# Task instructions
Word for word, write the lines below out again, with no pictures.

(Stored dataset items)
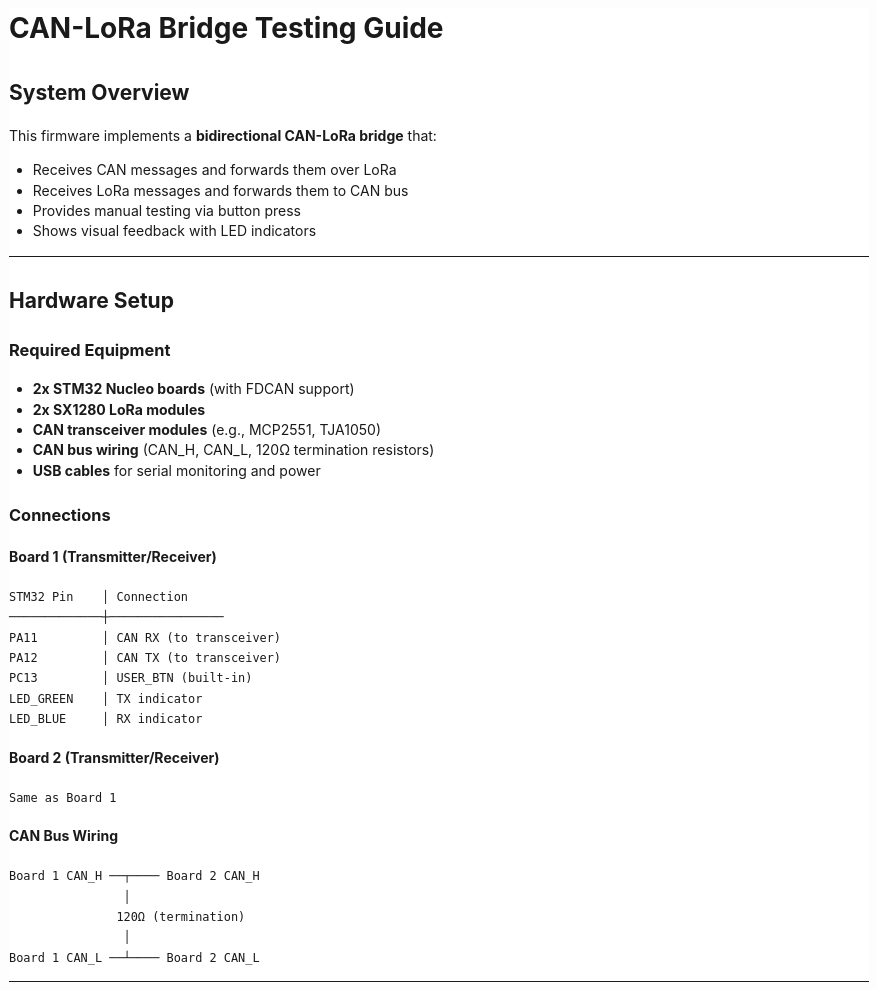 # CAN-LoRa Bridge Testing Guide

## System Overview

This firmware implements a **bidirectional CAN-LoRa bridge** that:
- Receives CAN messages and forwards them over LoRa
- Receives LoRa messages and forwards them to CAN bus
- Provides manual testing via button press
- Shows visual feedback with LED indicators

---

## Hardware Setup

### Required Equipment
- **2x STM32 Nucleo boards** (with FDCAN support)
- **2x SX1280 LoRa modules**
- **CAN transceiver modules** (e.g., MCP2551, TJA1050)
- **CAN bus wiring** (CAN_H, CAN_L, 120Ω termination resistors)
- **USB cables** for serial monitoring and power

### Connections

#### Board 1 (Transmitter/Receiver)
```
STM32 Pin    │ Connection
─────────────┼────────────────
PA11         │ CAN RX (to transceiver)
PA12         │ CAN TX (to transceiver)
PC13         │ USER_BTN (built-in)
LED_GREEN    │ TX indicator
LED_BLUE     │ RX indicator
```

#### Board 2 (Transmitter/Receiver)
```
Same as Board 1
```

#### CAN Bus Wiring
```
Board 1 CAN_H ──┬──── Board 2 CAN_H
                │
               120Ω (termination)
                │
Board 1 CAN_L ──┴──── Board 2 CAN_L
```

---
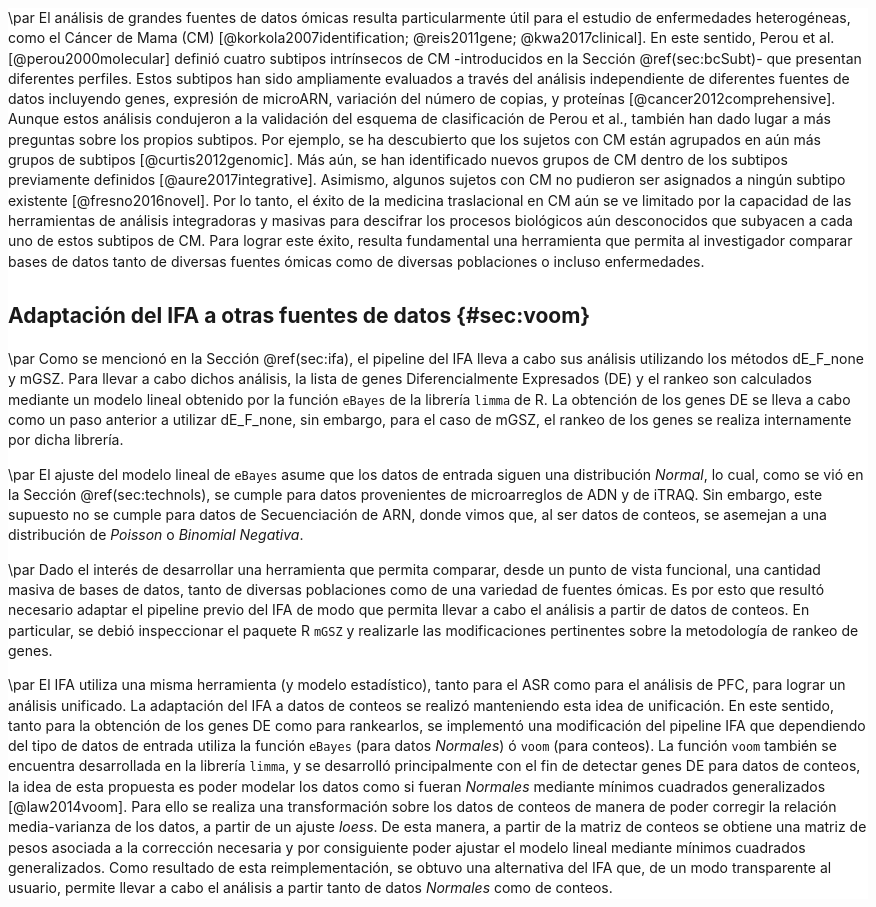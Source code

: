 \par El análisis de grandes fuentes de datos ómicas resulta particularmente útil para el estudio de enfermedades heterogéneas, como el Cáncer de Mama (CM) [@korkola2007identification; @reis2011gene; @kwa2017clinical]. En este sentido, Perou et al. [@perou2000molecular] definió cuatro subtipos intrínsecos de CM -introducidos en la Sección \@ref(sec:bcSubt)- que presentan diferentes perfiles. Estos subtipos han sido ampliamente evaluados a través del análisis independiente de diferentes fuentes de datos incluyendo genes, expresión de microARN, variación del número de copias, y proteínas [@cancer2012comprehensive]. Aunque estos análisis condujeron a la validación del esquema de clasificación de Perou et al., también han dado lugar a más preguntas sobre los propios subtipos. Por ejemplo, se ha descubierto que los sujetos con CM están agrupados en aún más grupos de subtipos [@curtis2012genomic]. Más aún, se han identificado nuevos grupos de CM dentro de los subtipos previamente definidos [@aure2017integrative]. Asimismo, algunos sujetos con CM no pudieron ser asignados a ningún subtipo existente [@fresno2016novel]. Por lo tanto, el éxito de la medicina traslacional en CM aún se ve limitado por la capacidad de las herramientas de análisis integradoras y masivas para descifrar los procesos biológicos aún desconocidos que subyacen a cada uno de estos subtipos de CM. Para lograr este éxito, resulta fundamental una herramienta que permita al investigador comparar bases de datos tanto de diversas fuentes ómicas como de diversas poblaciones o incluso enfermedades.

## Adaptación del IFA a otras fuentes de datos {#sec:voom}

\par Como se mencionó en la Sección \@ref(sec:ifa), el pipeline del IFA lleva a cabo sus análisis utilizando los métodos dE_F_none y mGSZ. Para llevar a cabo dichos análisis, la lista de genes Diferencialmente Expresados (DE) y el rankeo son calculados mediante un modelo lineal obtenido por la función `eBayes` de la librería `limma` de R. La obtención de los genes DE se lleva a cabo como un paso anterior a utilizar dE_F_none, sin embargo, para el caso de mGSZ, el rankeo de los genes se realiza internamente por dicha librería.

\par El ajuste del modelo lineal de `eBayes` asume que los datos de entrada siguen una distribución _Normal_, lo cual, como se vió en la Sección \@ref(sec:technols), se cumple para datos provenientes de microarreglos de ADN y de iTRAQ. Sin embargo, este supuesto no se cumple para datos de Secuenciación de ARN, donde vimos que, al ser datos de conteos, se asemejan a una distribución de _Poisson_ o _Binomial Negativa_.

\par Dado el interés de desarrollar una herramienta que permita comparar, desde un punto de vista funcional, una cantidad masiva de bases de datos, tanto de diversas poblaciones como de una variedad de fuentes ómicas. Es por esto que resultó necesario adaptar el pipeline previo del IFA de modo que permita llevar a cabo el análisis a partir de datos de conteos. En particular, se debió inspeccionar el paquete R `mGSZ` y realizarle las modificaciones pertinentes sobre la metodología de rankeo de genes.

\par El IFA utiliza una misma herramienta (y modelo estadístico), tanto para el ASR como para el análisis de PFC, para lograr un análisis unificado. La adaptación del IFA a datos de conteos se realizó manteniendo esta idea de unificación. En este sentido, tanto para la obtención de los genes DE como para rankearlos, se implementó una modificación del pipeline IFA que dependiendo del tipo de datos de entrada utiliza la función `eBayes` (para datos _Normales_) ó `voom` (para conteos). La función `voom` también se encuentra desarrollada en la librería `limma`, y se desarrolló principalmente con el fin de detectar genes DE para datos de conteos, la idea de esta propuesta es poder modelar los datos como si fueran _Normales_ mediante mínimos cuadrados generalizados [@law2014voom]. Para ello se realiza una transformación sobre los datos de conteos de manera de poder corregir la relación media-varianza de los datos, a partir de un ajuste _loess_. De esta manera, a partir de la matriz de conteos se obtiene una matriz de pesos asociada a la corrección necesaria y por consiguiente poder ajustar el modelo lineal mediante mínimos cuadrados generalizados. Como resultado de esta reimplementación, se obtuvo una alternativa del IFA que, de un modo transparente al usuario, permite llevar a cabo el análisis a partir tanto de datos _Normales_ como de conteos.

# Reply to the task
 # CAN-LoRa Bridge Testing Guide

## System Overview

This firmware implements a **bidirectional CAN-LoRa bridge** that:
- Receives CAN messages and forwards them over LoRa
- Receives LoRa messages and forwards them to CAN bus
- Provides manual testing via button press
- Shows visual feedback with LED indicators

---

## Hardware Setup

### Required Equipment
- **2x STM32 Nucleo boards** (with FDCAN support)
- **2x SX1280 LoRa modules**
- **CAN transceiver modules** (e.g., MCP2551, TJA1050)
- **CAN bus wiring** (CAN_H, CAN_L, 120Ω termination resistors)
- **USB cables** for serial monitoring and power

### Connections

#### Board 1 (Transmitter/Receiver)
```
STM32 Pin    │ Connection
─────────────┼────────────────
PA11         │ CAN RX (to transceiver)
PA12         │ CAN TX (to transceiver)
PC13         │ USER_BTN (built-in)
LED_GREEN    │ TX indicator
LED_BLUE     │ RX indicator
```

#### Board 2 (Transmitter/Receiver)
```
Same as Board 1
```

#### CAN Bus Wiring
```
Board 1 CAN_H ──┬──── Board 2 CAN_H
                │
               120Ω (termination)
                │
Board 1 CAN_L ──┴──── Board 2 CAN_L
```

---
Source code

: \par El análisis de grandes fuentes de datos ómicas resulta particularmente útil para el estudio de enfermedades heterogéneas, como el Cáncer de Mama (CM) [@korkola2007identification; @reis2011gene; @kwa2017clinical]. En este sentido, Perou et al. [@perou2000molecular] definió cuatro subtipos intrínsecos de CM -introducidos en la Sección \@ref(sec:bcSubt)- que presentan diferentes perfiles. Estos subtipos han sido ampliamente evaluados a través del análisis independiente de diferentes fuentes de datos incluyendo genes, expresión de microARN, variación del número de copias, y proteínas [@cancer2012comprehensive]. Aunque estos análisis condujeron a la validación del esquema de clasificación de Perou et al., también han dado lugar a más preguntas sobre los propios subtipos. Por ejemplo, se ha descubierto que los sujetos con CM están agrupados en aún más grupos de subtipos [@curtis2012genomic]. Más aún, se han identificado nuevos grupos de CM dentro de los subtipos previamente definidos [@aure2017integrative]. Asimismo, algunos sujetos con CM no pudieron ser asignados a ningún subtipo existente [@fresno2016novel]. Por lo tanto, el éxito de la medicina traslacional en CM aún se ve limitado por la capacidad de las herramientas de análisis integradoras y masivas para descifrar los procesos biológicos aún desconocidos que subyacen a cada uno de estos subtipos de CM. Para lograr este éxito, resulta fundamental una herramienta que permita al investigador comparar bases de datos tanto de diversas fuentes ómicas como de diversas poblaciones o incluso enfermedades.

## Adaptación del IFA a otras fuentes de datos {#sec:voom}

\par Como se mencionó en la Sección \@ref(sec:ifa), el pipeline del IFA lleva a cabo sus análisis utilizando los métodos dE_F_none y mGSZ. Para llevar a cabo dichos análisis, la lista de genes Diferencialmente Expresados (DE) y el rankeo son calculados mediante un modelo lineal obtenido por la función `eBayes` de la librería `limma` de R. La obtención de los genes DE se lleva a cabo como un paso anterior a utilizar dE_F_none, sin embargo, para el caso de mGSZ, el rankeo de los genes se realiza internamente por dicha librería.

\par El ajuste del modelo lineal de `eBayes` asume que los datos de entrada siguen una distribución _Normal_, lo cual, como se vió en la Sección \@ref(sec:technols), se cumple para datos provenientes de microarreglos de ADN y de iTRAQ. Sin embargo, este supuesto no se cumple para datos de Secuenciación de ARN, donde vimos que, al ser datos de conteos, se asemejan a una distribución de _Poisson_ o _Binomial Negativa_.

\par Dado el interés de desarrollar una herramienta que permita comparar, desde un punto de vista funcional, una cantidad masiva de bases de datos, tanto de diversas poblaciones como de una variedad de fuentes ómicas. Es por esto que resultó necesario adaptar el pipeline previo del IFA de modo que permita llevar a cabo el análisis a partir de datos de conteos. En particular, se debió inspeccionar el paquete R `mGSZ` y realizarle las modificaciones pertinentes sobre la metodología de rankeo de genes.

\par El IFA utiliza una misma herramienta (y modelo estadístico), tanto para el ASR como para el análisis de PFC, para lograr un análisis unificado. La adaptación del IFA a datos de conteos se realizó manteniendo esta idea de unificación. En este sentido, tanto para la obtención de los genes DE como para rankearlos, se implementó una modificación del pipeline IFA que dependiendo del tipo de datos de entrada utiliza la función `eBayes` (para datos _Normales_) ó `voom` (para conteos). La función `voom` también se encuentra desarrollada en la librería `limma`, y se desarrolló principalmente con el fin de detectar genes DE para datos de conteos, la idea de esta propuesta es poder modelar los datos como si fueran _Normales_ mediante mínimos cuadrados generalizados [@law2014voom]. Para ello se realiza una transformación sobre los datos de conteos de manera de poder corregir la relación media-varianza de los datos, a partir de un ajuste _loess_. De esta manera, a partir de la matriz de conteos se obtiene una matriz de pesos asociada a la corrección necesaria y por consiguiente poder ajustar el modelo lineal mediante mínimos cuadrados generalizados. Como resultado de esta reimplementación, se obtuvo una alternativa del IFA que, de un modo transparente al usuario, permite llevar a cabo el análisis a partir tanto de datos _Normales_ como de conteos.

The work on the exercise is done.